EDITOR'S NOTEBOOK
The ruler adorning our cover this month suggests both the topic of Anne Laurent's story--performance measurement--and the consequences that might befall government managers who fail to measure up, so to speak, to the requirements of the Government Performance and Results Act. A rap on the knuckles for non-performers seems to be the message Republicans in Congress are sending about implementation of what they call the "Results Act."
This month we feature GPRA. Last month, activity-based costing and capital planning shared top billing. In April, an article titled "Buying Smarts,"
discussed sweeping changes in federal procurement. And last fall, articles titled "Get Wired" and "Technology Tamers" covered new mandates that program managers get involved in planning of information technology projects.
These articles share a common interest in congressional efforts to "reform" government processes. If readers know more about these reforms and the laws that undergird them, they will better be able to carry them out in good faith, we think.
The law is the law. But in the business of reform not all laws are created equal. Some pursue strategies quite opposite of those pursued by others. Also, in the reform game, the whole does not equal the sum of its parts. More reform piled on the sediment of prior reform does not a shining castle build. Often it just adds to the muck. As public administration scholar Paul C. Light observes, there exists among political leaders a continuing consensus for reform when the reform most needed is less reform.

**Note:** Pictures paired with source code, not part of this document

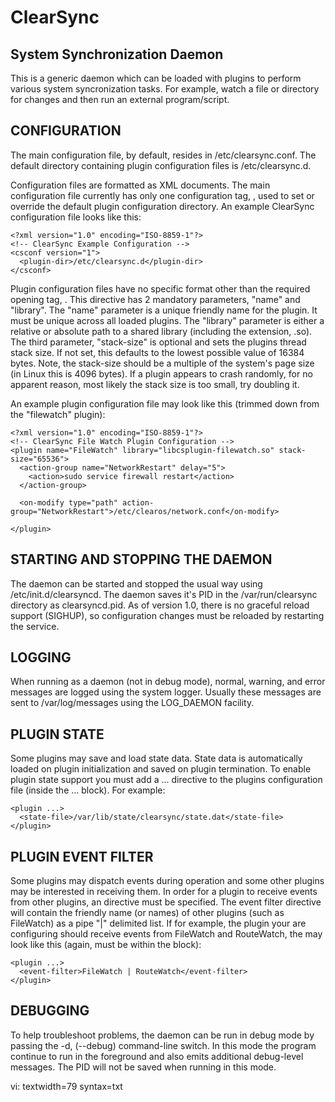 ClearSync
=========
System Synchronization Daemon
-----------------------------

This is a generic daemon which can be loaded with plugins to perform various
system syncronization tasks.  For example, watch a file or directory for
changes and then run an external program/script.

CONFIGURATION
-------------

The main configuration file, by default, resides in /etc/clearsync.conf.  The
default directory containing plugin configuration files is /etc/clearsync.d.

Configuration files are formatted as XML documents.  The main configuration
file currently has only one configuration tag, <plugin-dir>, used to set or
override the default plugin configuration directory.  An example ClearSync
configuration file looks like this:

    <?xml version="1.0" encoding="ISO-8859-1"?>
    <!-- ClearSync Example Configuration -->
    <csconf version="1">
      <plugin-dir>/etc/clearsync.d</plugin-dir>
    </csconf>

Plugin configuration files have no specific format other than the required
opening tag, <plugin>.  This directive has 2 mandatory parameters, "name" and
"library".  The "name" parameter is a unique friendly name for the plugin.  It
must be unique across all loaded plugins.  The "library" parameter is either a
relative or absolute path to a shared library (including the extension, .so).
The third parameter, "stack-size" is optional and sets the plugins thread stack
size.  If not set, this defaults to the lowest possible value of 16384 bytes.
Note, the stack-size should be a multiple of the system's page size (in Linux
this is 4096 bytes).  If a plugin appears to crash randomly, for no apparent
reason, most likely the stack size is too small, try doubling it.

An example plugin configuration file may look like this (trimmed down from the
"filewatch" plugin):

    <?xml version="1.0" encoding="ISO-8859-1"?>
    <!-- ClearSync File Watch Plugin Configuration -->
    <plugin name="FileWatch" library="libcsplugin-filewatch.so" stack-size="65536">
      <action-group name="NetworkRestart" delay="5">
        <action>sudo service firewall restart</action>
      </action-group>

      <on-modify type="path" action-group="NetworkRestart">/etc/clearos/network.conf</on-modify>

    </plugin>

STARTING AND STOPPING THE DAEMON
--------------------------------

The daemon can be started and stopped the usual way using
/etc/init.d/clearsyncd.  The daemon saves it's PID in the /var/run/clearsync
directory as clearsyncd.pid.  As of version 1.0, there is no graceful reload
support (SIGHUP), so configuration changes must be reloaded by restarting the
service.

LOGGING
-------

When running as a daemon (not in debug mode), normal, warning, and error
messages are logged using the system logger.  Usually these messages are sent
to /var/log/messages using the LOG_DAEMON facility.

PLUGIN STATE
------------

Some plugins may save and load state data.  State data is automatically loaded
on plugin initialization and saved on plugin termination.  To enable plugin
state support you must add a <state-file>...</state-file> directive to the
plugins configuration file (inside the <plugin>...</plugin> block).  For
example:

    <plugin ...>
      <state-file>/var/lib/state/clearsync/state.dat</state-file>
    </plugin>

PLUGIN EVENT FILTER
-------------------

Some plugins may dispatch events during operation and some other plugins may be
interested in receiving them.  In order for a plugin to receive events from other
plugins, an <event-filter> directive must be specified.  The event filter
directive will contain the friendly name (or names) of other plugins (such as
FileWatch) as a pipe "|" delimited list.  If for example, the plugin your are
configuring should receive events from FileWatch and RouteWatch, the
<event-filter> may look like this (again, must be within the <plugin> block):

    <plugin ...>
      <event-filter>FileWatch | RouteWatch</event-filter>
    </plugin>

DEBUGGING
---------

To help troubleshoot problems, the daemon can be run in debug mode by passing
the -d, (--debug) command-line switch.  In this mode the program continue to
run in the foreground and also emits additional debug-level messages.  The PID
will not be saved when running in this mode.

vi: textwidth=79 syntax=txt
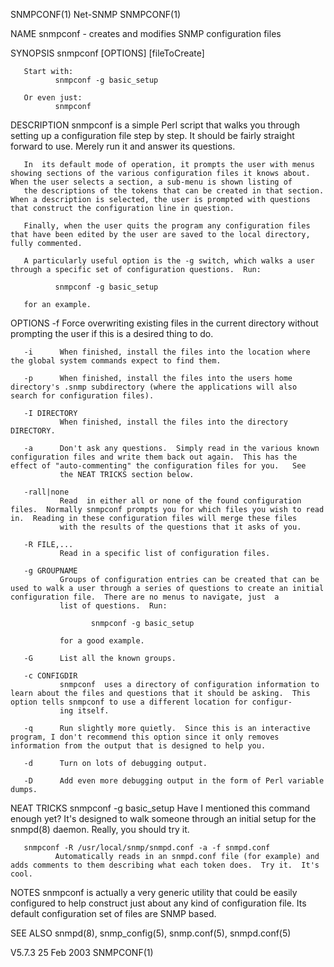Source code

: SNMPCONF(1)                                                                                        Net-SNMP                                                                                       SNMPCONF(1)



NAME
       snmpconf - creates and modifies SNMP configuration files

SYNOPSIS
       snmpconf [OPTIONS] [fileToCreate]

       Start with:
              snmpconf -g basic_setup

       Or even just:
              snmpconf

DESCRIPTION
       snmpconf is a simple Perl script that walks you through setting up a configuration file step by step.  It should be fairly straight forward to use.  Merely run it and answer its questions.

       In  its default mode of operation, it prompts the user with menus showing sections of the various configuration files it knows about.  When the user selects a section, a sub-menu is shown listing of
       the descriptions of the tokens that can be created in that section.  When a description is selected, the user is prompted with questions that construct the configuration line in question.

       Finally, when the user quits the program any configuration files that have been edited by the user are saved to the local directory, fully commented.

       A particularly useful option is the -g switch, which walks a user through a specific set of configuration questions.  Run:

              snmpconf -g basic_setup

       for an example.

OPTIONS
       -f      Force overwriting existing files in the current directory without prompting the user if this is a desired thing to do.

       -i      When finished, install the files into the location where the global system commands expect to find them.

       -p      When finished, install the files into the users home directory's .snmp subdirectory (where the applications will also search for configuration files).

       -I DIRECTORY
               When finished, install the files into the directory DIRECTORY.

       -a      Don't ask any questions.  Simply read in the various known configuration files and write them back out again.  This has the effect of "auto-commenting" the configuration files for you.   See
               the NEAT TRICKS section below.

       -rall|none
               Read  in either all or none of the found configuration files.  Normally snmpconf prompts you for which files you wish to read in.  Reading in these configuration files will merge these files
               with the results of the questions that it asks of you.

       -R FILE,...
               Read in a specific list of configuration files.

       -g GROUPNAME
               Groups of configuration entries can be created that can be used to walk a user through a series of questions to create an initial configuration file.  There are no menus to navigate, just  a
               list of questions.  Run:

                      snmpconf -g basic_setup

               for a good example.

       -G      List all the known groups.

       -c CONFIGDIR
               snmpconf  uses a directory of configuration information to learn about the files and questions that it should be asking.  This option tells snmpconf to use a different location for configur-
               ing itself.

       -q      Run slightly more quietly.  Since this is an interactive program, I don't recommend this option since it only removes information from the output that is designed to help you.

       -d      Turn on lots of debugging output.

       -D      Add even more debugging output in the form of Perl variable dumps.

NEAT TRICKS
       snmpconf -g basic_setup
              Have I mentioned this command enough yet?  It's designed to walk someone through an initial setup for the snmpd(8) daemon.  Really, you should try it.

       snmpconf -R /usr/local/snmp/snmpd.conf -a -f snmpd.conf
              Automatically reads in an snmpd.conf file (for example) and adds comments to them describing what each token does.  Try it.  It's cool.

NOTES
       snmpconf is actually a very generic utility that could be easily configured to help construct just about any kind of configuration file.  Its default configuration set of files are SNMP based.

SEE ALSO
       snmpd(8), snmp_config(5), snmp.conf(5), snmpd.conf(5)



V5.7.3                                                                                           25 Feb 2003                                                                                      SNMPCONF(1)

In his new book, The Tides of Reform: Making Government Work, 1945-1995 (Yale
University Press), Light groups 141 reform statutes Congress has passed during the last half century into four categories of reform. The "scientific management" approach that prevailed early in the period put its belief in experts and bureaucratic hierarchies. The "liberation management" school, represented most recently by Vice President Al Gore's National Performance Review (NPR), wants to free line managers to manage. More ascendant now are two tides of reform more to Congress' liking: "watchful eye" and "war on waste." The former insists on oversight and disclosure of information, while the latter seeks a government that costs less (as does Gore's mixed-message NPR). Many of the recent laws emphasize reform in procedure-piling new procedures on top of old programs with little attention to whether the programs themselves are worth keeping.
Light argues that "we have precious little evidence that any of the 141 initiatives accomplished their lofty goals," in part because "the government has virtually no established baselines against which to measure success." GPRA may be different, since its purpose is to have agencies establish goals and measure performance. Certainly we can hope so, for the sake of the people in the agencies scrambling to complete strategic plans and performance plans by fall.
This month we welcome a new contributor to our pages: Frank Reeder on the subject of managing technology. Reeder's long career in the top ranks of federal management included service at the Office of Management and Budget overseeing acquisition and oversight of computers and telecommunications in the Executive Branch.